■ **TASK DIRECTIONS**
An exact transcription of every entry is required. Images are not part of it.

■ **RECORDS TO PROCESS**
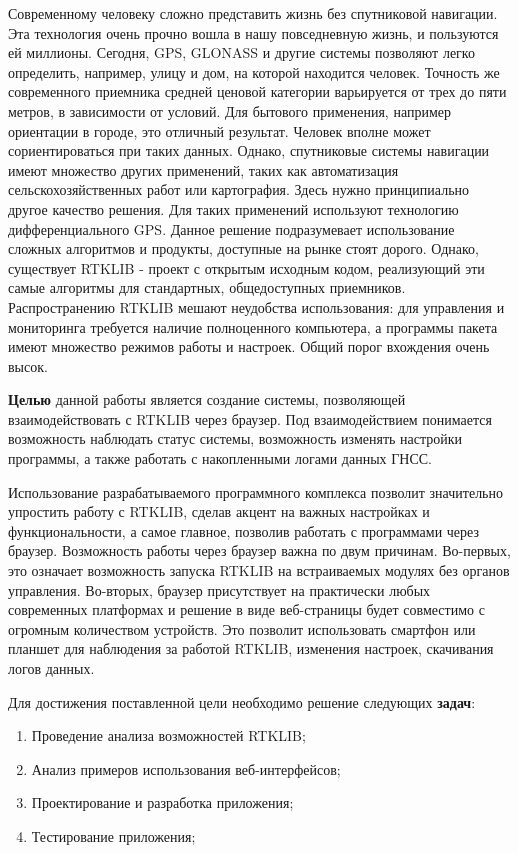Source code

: \intro

Современному человеку сложно представить жизнь без спутниковой навигации. Эта технология очень прочно вошла в нашу повседневную жизнь, и пользуются ей миллионы. Сегодня, GPS, GLONASS и другие системы позволяют легко определить, например, улицу и дом, на которой находится человек. Точность же современного приемника средней ценовой категории варьируется от трех до пяти метров, в зависимости от условий. Для бытового применения, например ориентации в городе, это отличный результат. Человек вполне может сориентироваться при таких данных. Однако, спутниковые системы навигации имеют множество других применений, таких как автоматизация сельскохозяйственных работ или картография. Здесь нужно принципиально другое качество решения. Для таких применений используют технологию дифференциального GPS. Данное решение подразумевает использование сложных алгоритмов и продукты, доступные на рынке стоят дорого. Однако, существует RTKLIB - проект с открытым исходным кодом, реализующий эти самые алгоритмы для стандартных, общедоступных приемников. Распространению RTKLIB мешают неудобства использования: для управления и мониторинга требуется наличие полноценного компьютера, а программы пакета имеют множество режимов работы и настроек. Общий порог вхождения очень высок.

\textbf{Целью} данной работы является создание системы, позволяющей взаимодействовать с RTKLIB через браузер. Под взаимодействием понимается возможность наблюдать статус системы, возможность изменять настройки программы, а также работать с накопленными логами данных ГНСС.

Использование разрабатываемого программного комплекса позволит значительно упростить работу с RTKLIB, сделав акцент на важных настройках и функциональности, а самое главное, позволив работать с программами через браузер. Возможность работы через браузер важна по двум причинам. Во-первых, это означает возможность запуска RTKLIB на встраиваемых модулях без органов управления. Во-вторых, браузер присутствует на практически любых современных платформах и решение в виде веб-страницы будет совместимо с огромным количеством устройств. Это позволит использовать смартфон или планшет для наблюдения за работой RTKLIB, изменения настроек, скачивания логов данных.

Для достижения поставленной цели необходимо решение следующих \textbf{задач}:
\begin{enumerate}
  \item Проведение анализа возможностей RTKLIB;
  \item Анализ примеров использования веб-интерфейсов;
  \item Проектирование и разработка приложения;
  \item Тестирование приложения;
\end{enumerate}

■ **REPLY**
Source code

: \intro

Современному человеку сложно представить жизнь без спутниковой навигации. Эта технология очень прочно вошла в нашу повседневную жизнь, и пользуются ей миллионы. Сегодня, GPS, GLONASS и другие системы позволяют легко определить, например, улицу и дом, на которой находится человек. Точность же современного приемника средней ценовой категории варьируется от трех до пяти метров, в зависимости от условий. Для бытового применения, например ориентации в городе, это отличный результат. Человек вполне может сориентироваться при таких данных. Однако, спутниковые системы навигации имеют множество других применений, таких как автоматизация сельскохозяйственных работ или картография. Здесь нужно принципиально другое качество решения. Для таких применений используют технологию дифференциального GPS. Данное решение подразумевает использование сложных алгоритмов и продукты, доступные на рынке стоят дорого. Однако, существует RTKLIB - проект с открытым исходным кодом, реализующий эти самые алгоритмы для стандартных, общедоступных приемников. Распространению RTKLIB мешают неудобства использования: для управления и мониторинга требуется наличие полноценного компьютера, а программы пакета имеют множество режимов работы и настроек. Общий порог вхождения очень высок.

\textbf{Целью} данной работы является создание системы, позволяющей взаимодействовать с RTKLIB через браузер. Под взаимодействием понимается возможность наблюдать статус системы, возможность изменять настройки программы, а также работать с накопленными логами данных ГНСС.

Использование разрабатываемого программного комплекса позволит значительно упростить работу с RTKLIB, сделав акцент на важных настройках и функциональности, а самое главное, позволив работать с программами через браузер. Возможность работы через браузер важна по двум причинам. Во-первых, это означает возможность запуска RTKLIB на встраиваемых модулях без органов управления. Во-вторых, браузер присутствует на практически любых современных платформах и решение в виде веб-страницы будет совместимо с огромным количеством устройств. Это позволит использовать смартфон или планшет для наблюдения за работой RTKLIB, изменения настроек, скачивания логов данных.

Для достижения поставленной цели необходимо решение следующих \textbf{задач}:
\begin{enumerate}
  \item Проведение анализа возможностей RTKLIB;
  \item Анализ примеров использования веб-интерфейсов;
  \item Проектирование и разработка приложения;
  \item Тестирование приложения;
\end{enumerate}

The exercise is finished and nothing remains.